What you are asked to do :: The lines to find are those in the entries that hold the word "Module"; copy every one of them.

Listed records ::

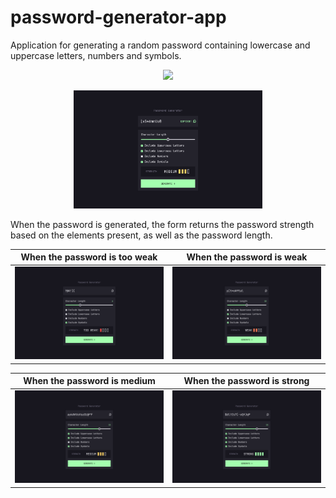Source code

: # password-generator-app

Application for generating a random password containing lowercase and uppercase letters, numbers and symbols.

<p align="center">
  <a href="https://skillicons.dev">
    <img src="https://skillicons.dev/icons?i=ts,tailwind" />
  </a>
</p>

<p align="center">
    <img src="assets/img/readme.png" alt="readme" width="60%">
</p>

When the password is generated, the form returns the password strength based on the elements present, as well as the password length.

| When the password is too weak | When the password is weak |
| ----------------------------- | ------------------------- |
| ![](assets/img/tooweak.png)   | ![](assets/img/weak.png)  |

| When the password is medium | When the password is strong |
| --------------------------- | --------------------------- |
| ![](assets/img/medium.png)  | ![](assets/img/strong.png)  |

--

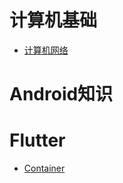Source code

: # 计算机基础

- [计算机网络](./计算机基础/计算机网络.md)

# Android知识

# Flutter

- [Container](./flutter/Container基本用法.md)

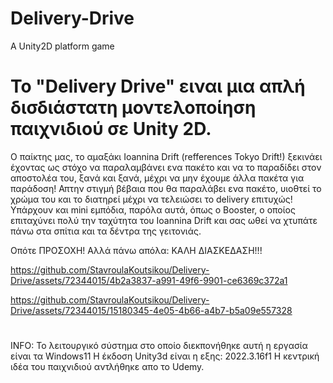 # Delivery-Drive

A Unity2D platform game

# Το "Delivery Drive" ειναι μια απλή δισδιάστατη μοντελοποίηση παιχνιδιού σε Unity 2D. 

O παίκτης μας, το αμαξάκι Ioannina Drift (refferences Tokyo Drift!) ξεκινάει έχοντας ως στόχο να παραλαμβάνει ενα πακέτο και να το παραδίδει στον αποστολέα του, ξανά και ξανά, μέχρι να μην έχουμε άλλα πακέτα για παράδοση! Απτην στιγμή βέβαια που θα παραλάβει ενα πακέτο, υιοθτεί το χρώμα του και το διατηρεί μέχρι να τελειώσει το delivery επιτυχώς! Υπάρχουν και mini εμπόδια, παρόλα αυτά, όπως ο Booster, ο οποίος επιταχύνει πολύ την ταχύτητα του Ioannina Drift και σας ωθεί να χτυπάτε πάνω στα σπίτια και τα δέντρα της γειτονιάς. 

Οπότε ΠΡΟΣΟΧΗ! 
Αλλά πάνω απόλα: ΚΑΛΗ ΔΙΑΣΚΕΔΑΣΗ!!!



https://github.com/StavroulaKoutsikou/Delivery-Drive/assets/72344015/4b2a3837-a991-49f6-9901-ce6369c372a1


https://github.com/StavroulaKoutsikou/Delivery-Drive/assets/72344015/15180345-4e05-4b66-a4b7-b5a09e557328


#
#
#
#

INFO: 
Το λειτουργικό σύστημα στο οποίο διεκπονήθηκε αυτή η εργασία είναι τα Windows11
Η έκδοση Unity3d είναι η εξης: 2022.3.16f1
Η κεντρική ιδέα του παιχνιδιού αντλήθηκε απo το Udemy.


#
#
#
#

---

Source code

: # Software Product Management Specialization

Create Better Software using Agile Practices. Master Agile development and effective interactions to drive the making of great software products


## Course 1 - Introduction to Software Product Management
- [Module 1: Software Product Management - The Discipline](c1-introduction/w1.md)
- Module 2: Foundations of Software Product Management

Answer for this exercise ::
- [Module 1: Software Product Management - The Discipline](c1-introduction/w1.md)
- Module 2: Foundations of Software Product Management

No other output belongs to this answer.